Ritsuko was once a bright young Japanese girl who became so fascinated with maids that she wanted to be one.  Now she is Melody, a poor young orphan eager to begin her career as a maid of all work for the Rudleberg family.  It'll take a lot of hard work and powerful magic to bring the family's decrepit estate and rough-around-the-edges daughter up to to the standards of nobility, but Melody is more than up to the challenge!

Melody's life is about to get a lot more challenging as she follows her young mistress Luciana to school.  There are multiple people trying to find her, whether it's because of the secret of her parentage or those with ties to her past life.

STORY:

You know, I was actually all on-board for All-Works Maid at first glance.  After so many cookie-cutter reincarnated noblewomen, it was nice to see one who was just a commoner.  Sure, she inevitably has the super magic that seeming every reincarnated person in isekai gets, but Melody truly aspires to nothing else beyond being the best possible maid she can be.  She finds both purpose and satisfaction in putting things (or people) into order, and honestly who among us could possibly argue with the dream of actually being satisfied by your work?  Plus, there's something endearing about the almost motherly dynamic between her and Luciana, despite the two practically being peers.  Also, I'd be a raging hypocrite to judge her for having the same hyperfixation as Kaoru Mori.

Alas, the cozy time she had putting Luciana's life into order could not last forever, as amusing as it was.  Surprise!

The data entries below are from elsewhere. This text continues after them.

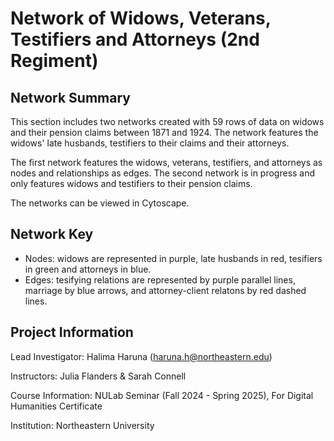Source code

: # Network of Widows, Veterans, Testifiers and Attorneys (2nd Regiment)

## Network Summary
This section includes two networks created with  59 rows of data on widows and their pension claims between 1871 and 1924. The network features the widows' late husbands, testifiers to their claims and their attorneys.

The first network features the widows, veterans, testifiers, and attorneys as nodes and relationships as edges. The second network is in progress and only features widows and testifiers to their pension claims.

The networks can be viewed in Cytoscape.

## Network Key
- Nodes: widows are represented in purple, late husbands in red, tesifiers in green and attorneys in blue.
- Edges: tesifying relations are represented by purple parallel lines, marriage by blue arrows, and attorney-client relatons by red dashed lines.

## Project  Information
Lead Investigator: Halima Haruna (haruna.h@northeastern.edu)

Instructors: Julia Flanders & Sarah Connell

Course Information: NULab Seminar (Fall 2024 - Spring 2025), For Digital Humanities Certificate

Institution: Northeastern University
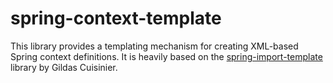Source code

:spring-context-template
=======================

This library provides a templating mechanism for creating XML-based Spring context definitions. It is heavily based on the 
[spring-import-template](https://github.com/hikage/spring-import-template/blob/master/pom.xml) library by Gildas Cuisinier.

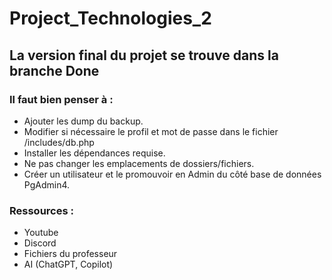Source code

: # Project_Technologies_2

## La version final du projet se trouve dans la branche Done

### Il faut bien penser à :
- Ajouter les dump du backup.
- Modifier si nécessaire le profil et mot de passe dans le fichier /includes/db.php
- Installer les dépendances requise.
- Ne pas changer les emplacements de dossiers/fichiers.
- Créer un utilisateur et le promouvoir en Admin du côté base de données PgAdmin4.

### Ressources :
- Youtube
- Discord
- Fichiers du professeur
- AI (ChatGPT, Copilot)
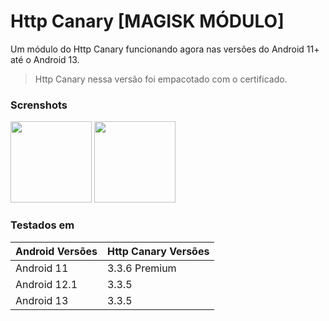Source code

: # Http Canary [MAGISK MÓDULO]
Um módulo do Http Canary funcionando agora nas versões do Android 11+ até o Android 13.
> Http Canary nessa versão foi empacotado com o certificado.

### Screnshots

<p float="left">
    <img src="https://user-images.githubusercontent.com/58480908/201299261-ea83036d-92f8-4ee7-b45b-33a09c0c0f17.png" width=130/>
    <img src="https://user-images.githubusercontent.com/58480908/201299459-9b258447-05e1-47e3-8787-804b88f2f089.png" width=130/>
</p>

### Testados em
|Android Versões|Http Canary Versões|
|-|-|
Android 11|3.3.6 Premium
Android 12.1|3.3.5
Android 13|3.3.5
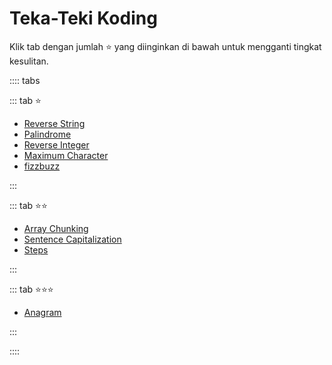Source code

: # Teka-Teki Koding

Klik tab dengan jumlah ⭐ yang diinginkan di bawah untuk mengganti tingkat kesulitan.

:::: tabs

::: tab ⭐

- [Reverse String](/id/puzzles/coding/1-star/reverse-string.md)
- [Palindrome](/id/puzzles/coding/1-star/palindrome.md)
- [Reverse Integer](/id/puzzles/coding/1-star/reverse-integer.md)
- [Maximum Character](/id/puzzles/coding/1-star/maximum-character.md)
- [fizzbuzz](/id/puzzles/coding/1-star/fizzbuzz.md)

:::

::: tab ⭐⭐

- [Array Chunking](/id/puzzles/coding/2-star/array-chunking.md)
- [Sentence Capitalization](/id/puzzles/coding/2-star/sentence-capitalization.md)
- [Steps](/id/puzzles/coding/2-star/steps.md)

:::

::: tab ⭐⭐⭐

- [Anagram](/id/puzzles/coding/3-star/anagram.md)

:::

::::
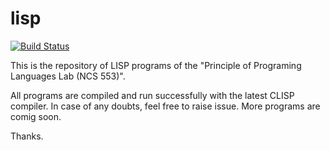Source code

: # lisp
[![Build Status](https://travis-ci.org/piyush-maurya/lisp.svg?branch=master)](https://travis-ci.org/piyush-maurya/lisp) 

This is the repository of LISP programs of the "Principle of Programing Languages Lab (NCS 553)".

All programs are compiled and run successfully with the latest CLISP compiler. In case of any doubts, feel free to raise issue. More programs are comig soon.

Thanks.
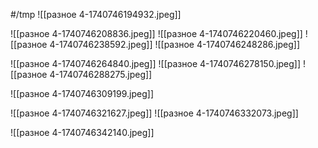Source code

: #/tmp 
![[разное 4-1740746194932.jpeg]]

![[разное 4-1740746208836.jpeg]]
![[разное 4-1740746220460.jpeg]]
![[разное 4-1740746238592.jpeg]]
![[разное 4-1740746248286.jpeg]]

![[разное 4-1740746264840.jpeg]]
![[разное 4-1740746278150.jpeg]]
![[разное 4-1740746288275.jpeg]]

![[разное 4-1740746309199.jpeg]]

![[разное 4-1740746321627.jpeg]]
![[разное 4-1740746332073.jpeg]]

![[разное 4-1740746342140.jpeg]]
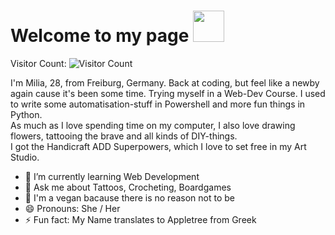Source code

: # Welcome to my page <img src="https://media.giphy.com/media/mGcNjsfWAjY5AEZNw6/giphy.gif" width="50">

Visitor Count: ![Visitor Count](https://profile-counter.glitch.me/{Milia2201}/count.svg)

I'm Milia, 28, from Freiburg, Germany. 
Back at coding, but feel like a newby again cause it's been some time. Trying myself in a Web-Dev Course. 
I used to write some automatisation-stuff in Powershell and more fun things in Python.  
As much as I love spending time on my computer, I also love drawing flowers, tattooing the brave and all kinds of DIY-things.  
I got the Handicraft ADD Superpowers, which I love to set free in my Art Studio. 

  - 🌱 I’m currently learning Web Development
  - 💬 Ask me about Tattoos, Crocheting, Boardgames
  - :leaves: I'm a vegan bacause there is no reason not to be
  - 😄 Pronouns: She / Her
  - ⚡ Fun fact: My Name translates to Appletree from Greek

    


<!--
**Milia2201/Milia2201** is a ✨ _special_ ✨ repository because its `README.md` (this file) appears on your GitHub profile.

-->
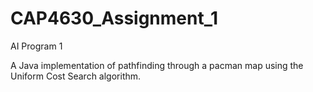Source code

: # CAP4630_Assignment_1
AI Program 1

A Java implementation of pathfinding through a pacman map using the Uniform Cost Search algorithm. 
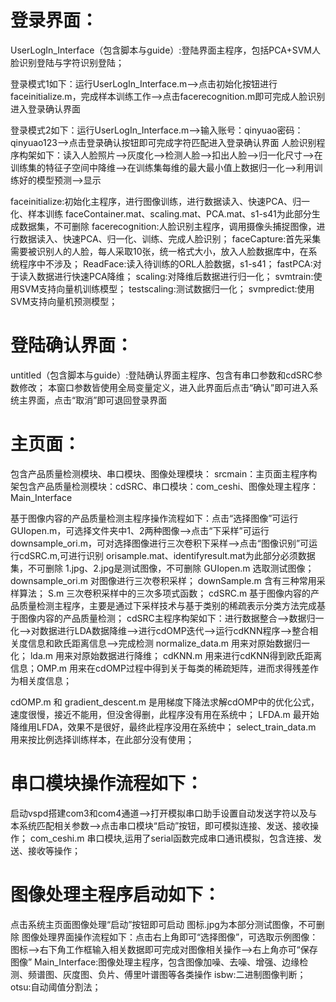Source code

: # 登录界面：
UserLogIn_Interface（包含脚本与guide）:登陆界面主程序，包括PCA+SVM人脸识别登陆与字符识别登陆；

登录模式1如下：运行UserLogIn_Interface.m—>点击初始化按钮进行faceinitialize.m，完成样本训练工作—>点击facerecognition.m即可完成人脸识别进入登录确认界面

登录模式2如下：运行UserLogIn_Interface.m—>输入账号：qinyuao密码：qinyuao123—>点击登录确认按钮即可完成字符匹配进入登录确认界面
人脸识别程序构架如下：读入人脸照片—>灰度化—>检测人脸—>扣出人脸—>归一化尺寸—>在训练集的特征子空间中降维—>在训练集每维的最大最小值上数据归一化—>利用训练好的模型预测—>显示

faceinitialize:初始化主程序，进行图像训练，进行数据读入、快速PCA、归一化、样本训练
faceContainer.mat、scaling.mat、PCA.mat、s1-s41为此部分生成数据集，不可删除
facerecognition:人脸识别主程序，调用摄像头捕捉图像，进行数据读入、快速PCA、归一化、训练、完成人脸识别；
faceCapture:首先采集需要被识别人的人脸，每人采取10张，统一格式大小，放入人脸数据库中，在系统程序中不涉及；
ReadFace:读入待训练的ORL人脸数据，s1-s41；
fastPCA:对于读入数据进行快速PCA降维；
scaling:对降维后数据进行归一化；
svmtrain:使用SVM支持向量机训练模型；
testscaling:测试数据归一化；
svmpredict:使用SVM支持向量机预测模型；

# 登陆确认界面：
untitled（包含脚本与guide）:登陆确认界面主程序、包含有串口参数和cdSRC参数修改；
本窗口参数皆使用全局变量定义，进入此界面后点击“确认”即可进入系统主界面，点击“取消”即可退回登录界面

# 主页面：
包含产品质量检测模块、串口模块、图像处理模块：
srcmain：主页面主程序构架包含产品质量检测模块：cdSRC、串口模块：com_ceshi、图像处理主程序：Main_Interface

基于图像内容的产品质量检测主程序操作流程如下：点击“选择图像”可运行GUIopen.m，可选择文件夹中1、2两种图像—>点击“下采样”可运行downsample_ori.m，可对选择图像进行三次卷积下采样—>点击“图像识别”可运行cdSRC.m,可进行识别
orisample.mat、identifyresult.mat为此部分必须数据集，不可删除
1.jpg、2.jpg是测试图像，不可删除
GUIopen.m 选取测试图像；
downsample_ori.m 对图像进行三次卷积采样；
downSample.m 含有三种常用采样算法；
S.m 三次卷积采样中的三次多项式函数；
cdSRC.m  基于图像内容的产品质量检测主程序，主要是通过下采样技术与基于类别的稀疏表示分类方法完成基于图像内容的产品质量检测；
cdSRC主程序构架如下：进行数据整合—>数据归一化—>对数据进行LDA数据降维—>进行cdOMP迭代—>运行cdKNN程序—>整合相关度信息和欧氏距离信息—>完成检测
normalize_data.m  用来对原始数据归一化；
lda.m  用来对原始数据进行降维；
cdKNN.m  用来进行cdKNN得到欧氏距离信息；OMP.m  用来在cdOMP过程中得到关于每类的稀疏矩阵，进而求得残差作为相关度信息；


cdOMP.m 和 gradient_descent.m 是用梯度下降法求解cdOMP中的优化公式，速度很慢，接近不能用，但没舍得删，此程序没有用在系统中；
LFDA.m 最开始降维用LFDA，效果不是很好，最终此程序没用在系统中；
select_train_data.m  用来按比例选择训练样本，在此部分没有使用；

# 串口模块操作流程如下：
启动vspd搭建com3和com4通道—>打开模拟串口助手设置自动发送字符以及与本系统匹配相关参数—>点击串口模块“启动”按钮，即可模拟连接、发送、接收操作；
com_ceshi.m  串口模块,运用了serial函数完成串口通讯模拟，包含连接、发送、接收等操作；

# 图像处理主程序启动如下：
点击系统主页面图像处理“启动”按钮即可启动
图标.jpg为本部分测试图像，不可删除
图像处理界面操作流程如下：点击右上角即可“选择图像”，可选取示例图像：图标—>右下角工作框输入相关数据即可完成对图像相关操作—>右上角亦可“保存图像”
Main_Interface:图像处理主程序，包含图像加噪、去噪、增强、边缘检测、频谱图、灰度图、负片、傅里叶谱图等各类操作
isbw:二进制图像判断；
otsu:自动阈值分割法；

It turns out that this series is operating on most of the other cliches these sorts of lady-centric reincarnation light novel stories do.  Melody isn't just so commoner, but in fact that the lost illegitimate daughter of a duke.  She's not just magically gifted, she's got the best magic skills, to the point that she has to conceal them (along with her naturally silver-colored hair) and can perform incredible spells without the slightest effort.  Slowly but surely she starts amassing handsome young noblemen around her.  Then the shoe truly drops: Melody is not the only reincarnated person in this world.  Furthermore, this world is in fact the world of an otome game that one of these people were playing during the plane crash (!) that killed them all.  

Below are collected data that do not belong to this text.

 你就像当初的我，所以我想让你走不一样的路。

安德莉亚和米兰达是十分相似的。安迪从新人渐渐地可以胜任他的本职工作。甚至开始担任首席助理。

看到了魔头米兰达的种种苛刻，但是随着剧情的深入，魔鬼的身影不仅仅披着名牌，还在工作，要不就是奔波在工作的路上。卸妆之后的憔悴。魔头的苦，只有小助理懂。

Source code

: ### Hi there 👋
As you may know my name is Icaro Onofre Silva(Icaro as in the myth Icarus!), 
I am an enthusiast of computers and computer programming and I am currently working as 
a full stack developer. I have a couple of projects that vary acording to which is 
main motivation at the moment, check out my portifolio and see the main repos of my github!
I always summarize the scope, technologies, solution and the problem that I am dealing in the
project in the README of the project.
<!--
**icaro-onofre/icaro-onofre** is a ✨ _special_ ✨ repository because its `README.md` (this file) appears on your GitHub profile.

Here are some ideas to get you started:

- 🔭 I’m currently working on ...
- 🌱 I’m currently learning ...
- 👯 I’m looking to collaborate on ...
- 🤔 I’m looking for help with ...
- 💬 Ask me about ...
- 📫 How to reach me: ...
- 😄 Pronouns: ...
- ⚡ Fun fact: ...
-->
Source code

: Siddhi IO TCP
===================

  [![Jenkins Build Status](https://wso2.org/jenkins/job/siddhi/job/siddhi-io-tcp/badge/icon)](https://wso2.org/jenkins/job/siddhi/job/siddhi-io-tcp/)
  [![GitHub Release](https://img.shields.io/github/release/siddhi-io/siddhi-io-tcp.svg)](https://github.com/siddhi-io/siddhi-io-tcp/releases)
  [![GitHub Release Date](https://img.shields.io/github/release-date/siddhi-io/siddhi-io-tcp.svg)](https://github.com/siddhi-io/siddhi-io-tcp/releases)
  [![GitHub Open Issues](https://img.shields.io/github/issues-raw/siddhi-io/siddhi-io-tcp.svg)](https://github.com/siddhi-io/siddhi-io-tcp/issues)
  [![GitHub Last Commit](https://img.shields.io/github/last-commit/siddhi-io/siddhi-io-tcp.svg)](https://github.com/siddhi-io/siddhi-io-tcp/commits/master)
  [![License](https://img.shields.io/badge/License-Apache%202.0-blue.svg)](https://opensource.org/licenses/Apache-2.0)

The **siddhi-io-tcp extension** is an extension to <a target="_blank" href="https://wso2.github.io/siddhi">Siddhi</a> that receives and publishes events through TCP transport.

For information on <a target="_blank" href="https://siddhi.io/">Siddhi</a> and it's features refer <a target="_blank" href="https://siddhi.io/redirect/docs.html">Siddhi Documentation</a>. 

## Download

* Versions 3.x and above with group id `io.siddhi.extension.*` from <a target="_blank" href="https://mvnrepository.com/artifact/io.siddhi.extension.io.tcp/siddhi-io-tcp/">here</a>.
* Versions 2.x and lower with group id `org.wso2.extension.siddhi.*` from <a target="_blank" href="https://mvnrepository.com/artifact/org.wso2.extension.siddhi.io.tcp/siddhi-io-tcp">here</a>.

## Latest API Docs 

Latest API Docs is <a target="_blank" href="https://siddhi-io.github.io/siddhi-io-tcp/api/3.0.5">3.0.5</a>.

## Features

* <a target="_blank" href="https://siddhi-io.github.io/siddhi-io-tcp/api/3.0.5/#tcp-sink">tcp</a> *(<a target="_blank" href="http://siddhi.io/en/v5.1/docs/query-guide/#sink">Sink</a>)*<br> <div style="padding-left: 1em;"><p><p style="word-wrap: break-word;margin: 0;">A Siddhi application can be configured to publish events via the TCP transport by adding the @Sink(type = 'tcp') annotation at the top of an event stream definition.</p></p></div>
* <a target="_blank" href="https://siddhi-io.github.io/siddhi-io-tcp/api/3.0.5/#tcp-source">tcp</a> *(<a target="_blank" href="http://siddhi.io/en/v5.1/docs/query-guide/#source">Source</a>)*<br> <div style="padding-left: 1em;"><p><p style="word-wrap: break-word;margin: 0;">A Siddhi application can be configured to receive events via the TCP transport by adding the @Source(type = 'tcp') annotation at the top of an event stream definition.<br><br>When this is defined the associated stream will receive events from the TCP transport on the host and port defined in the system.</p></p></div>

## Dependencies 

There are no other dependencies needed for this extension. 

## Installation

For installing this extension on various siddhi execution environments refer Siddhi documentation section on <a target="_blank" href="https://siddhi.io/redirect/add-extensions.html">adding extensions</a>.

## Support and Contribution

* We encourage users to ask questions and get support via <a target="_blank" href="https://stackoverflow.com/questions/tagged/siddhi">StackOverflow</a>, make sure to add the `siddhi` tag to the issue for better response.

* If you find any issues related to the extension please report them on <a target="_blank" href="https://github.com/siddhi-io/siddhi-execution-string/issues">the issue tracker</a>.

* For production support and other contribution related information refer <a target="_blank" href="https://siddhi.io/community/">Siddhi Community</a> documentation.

At this point, all I could do was metaphorically throw up my hands in defeat.  Is it truly too much to ask these light novel writers to maybe not pile on ALL of light novel clichés like a literary cow pie?  Is it too much to suggest that all that self-indulgent nonsense smothers any personality the story might have ever possessed?  Could we not just have had a nice story about a young woman who wanted to be a maid and then got precisely what she wanted the second time around?

ART:

There's so little difference between the look of Yukiko's illustrations from the light novels and the artwork by Keiko here that I could be convinced they were one and the same person.  Mind you, I'm not complaining - the general style here is very soft, sweet, and shojo-coded.  The girls are all short and cute with big round eyes and plenty of fancy dresses.  Even Melody's maid uniform is precise as a pin (although this is due it being in part manifested by her magic and her own obsessive knowledge of maids' uniforms).  The menfolk are taller and generically handsome in a way that fits with this being the world of an otome game.  The only issue I take with the art is with the paneling and page composition, which is ironically quite cluttered.  If Keiko gave herself a little more space and maybe eased up on the all the dialogue balloons, her art could shine a little better and the story itself would be a little easier to parse.

RATING:

I really wanted to like All-Works Maid, and for a while I was genuinely charmed.  Then all the usual light novel nonsense came marching in to make a mess of everything.  Maybe others could roll with the clichés and keep reading, but I fear that my time with Melody's journey to become the best maid she can be will be ending here.

This manga is published by Seven Seas.  This series in ongoing in Japan with 7 volumes available.  3 volumes are available and are currently in print.